* [Information given]
----------------

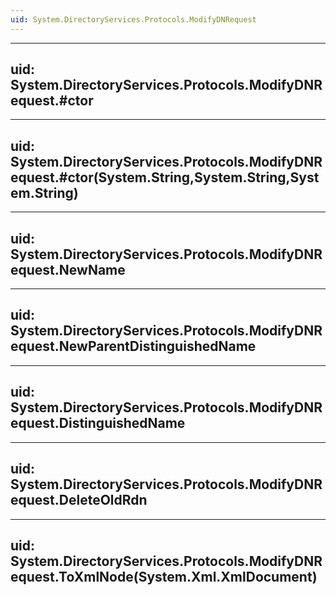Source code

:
 ```yaml
---
uid: System.DirectoryServices.Protocols.ModifyDNRequest
---
```


---
uid: System.DirectoryServices.Protocols.ModifyDNRequest.#ctor
---

---
uid: System.DirectoryServices.Protocols.ModifyDNRequest.#ctor(System.String,System.String,System.String)
---

---
uid: System.DirectoryServices.Protocols.ModifyDNRequest.NewName
---

---
uid: System.DirectoryServices.Protocols.ModifyDNRequest.NewParentDistinguishedName
---

---
uid: System.DirectoryServices.Protocols.ModifyDNRequest.DistinguishedName
---

---
uid: System.DirectoryServices.Protocols.ModifyDNRequest.DeleteOldRdn
---

---
uid: System.DirectoryServices.Protocols.ModifyDNRequest.ToXmlNode(System.Xml.XmlDocument)
---
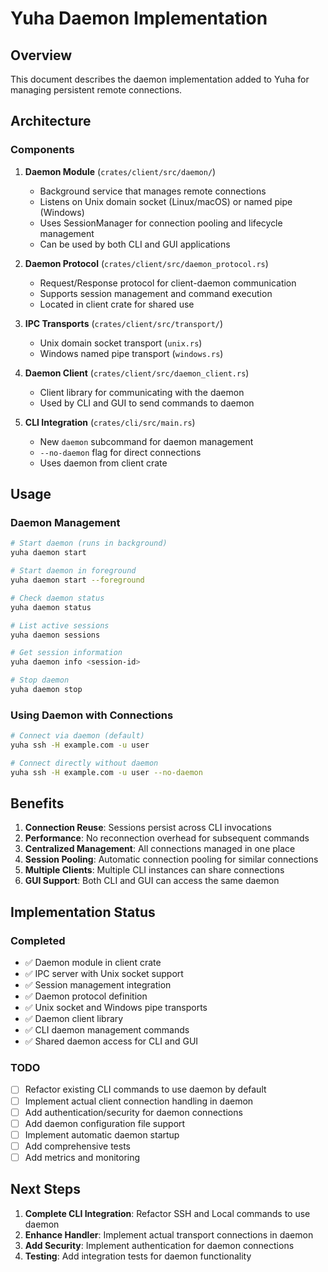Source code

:# Yuha Daemon Implementation

## Overview

This document describes the daemon implementation added to Yuha for managing persistent remote connections.

## Architecture

### Components

1. **Daemon Module** (`crates/client/src/daemon/`)
   - Background service that manages remote connections
   - Listens on Unix domain socket (Linux/macOS) or named pipe (Windows)
   - Uses SessionManager for connection pooling and lifecycle management
   - Can be used by both CLI and GUI applications

2. **Daemon Protocol** (`crates/client/src/daemon_protocol.rs`)
   - Request/Response protocol for client-daemon communication
   - Supports session management and command execution
   - Located in client crate for shared use

3. **IPC Transports** (`crates/client/src/transport/`)
   - Unix domain socket transport (`unix.rs`)
   - Windows named pipe transport (`windows.rs`)

4. **Daemon Client** (`crates/client/src/daemon_client.rs`)
   - Client library for communicating with the daemon
   - Used by CLI and GUI to send commands to daemon

5. **CLI Integration** (`crates/cli/src/main.rs`)
   - New `daemon` subcommand for daemon management
   - `--no-daemon` flag for direct connections
   - Uses daemon from client crate

## Usage

### Daemon Management

```bash
# Start daemon (runs in background)
yuha daemon start

# Start daemon in foreground
yuha daemon start --foreground

# Check daemon status
yuha daemon status

# List active sessions
yuha daemon sessions

# Get session information
yuha daemon info <session-id>

# Stop daemon
yuha daemon stop
```

### Using Daemon with Connections

```bash
# Connect via daemon (default)
yuha ssh -H example.com -u user

# Connect directly without daemon
yuha ssh -H example.com -u user --no-daemon
```

## Benefits

1. **Connection Reuse**: Sessions persist across CLI invocations
2. **Performance**: No reconnection overhead for subsequent commands
3. **Centralized Management**: All connections managed in one place
4. **Session Pooling**: Automatic connection pooling for similar connections
5. **Multiple Clients**: Multiple CLI instances can share connections
6. **GUI Support**: Both CLI and GUI can access the same daemon

## Implementation Status

### Completed
- ✅ Daemon module in client crate
- ✅ IPC server with Unix socket support
- ✅ Session management integration
- ✅ Daemon protocol definition
- ✅ Unix socket and Windows pipe transports
- ✅ Daemon client library
- ✅ CLI daemon management commands
- ✅ Shared daemon access for CLI and GUI

### TODO
- [ ] Refactor existing CLI commands to use daemon by default
- [ ] Implement actual client connection handling in daemon
- [ ] Add authentication/security for daemon connections
- [ ] Add daemon configuration file support
- [ ] Implement automatic daemon startup
- [ ] Add comprehensive tests
- [ ] Add metrics and monitoring

## Next Steps

1. **Complete CLI Integration**: Refactor SSH and Local commands to use daemon
2. **Enhance Handler**: Implement actual transport connections in daemon
3. **Add Security**: Implement authentication for daemon connections
4. **Testing**: Add integration tests for daemon functionality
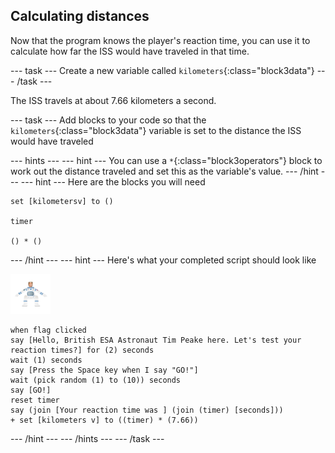 ## Calculating distances

Now that the program knows the player's reaction time, you can use it to calculate how far the ISS would have traveled in that time.

--- task ---
Create a new variable called `kilometers`{:class="block3data"}
--- /task ---

The ISS travels at about 7.66 kilometers a second.

--- task ---
Add blocks to your code so that the `kilometers`{:class="block3data"} variable is set to the distance the ISS would have traveled

--- hints --- --- hint ---
You can use a `*`{:class="block3operators"} block to work out the distance traveled and set this as the variable's value.
--- /hint --- --- hint ---
Here are the blocks you will need

```blocks3
set [kilometersv] to ()

timer

() * ()
```
--- /hint --- --- hint ---
Here's what your completed script should look like

![astronaut sprite](images/astro-sprite.png)

```blocks3
when flag clicked
say [Hello, British ESA Astronaut Tim Peake here. Let's test your reaction times?] for (2) seconds
wait (1) seconds
say [Press the Space key when I say "GO!"]
wait (pick random (1) to (10)) seconds
say [GO!]
reset timer
say (join [Your reaction time was ] (join (timer) [seconds]))
+ set [kilometers v] to ((timer) * (7.66))
```
--- /hint --- --- /hints ---
--- /task ---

----------------

* [Brief] Every line in the listing that holds the string "tests" should be copied out.

* [Exercise answer]
- [ ] Add comprehensive tests
4. **Testing**: Add integration tests for daemon functionality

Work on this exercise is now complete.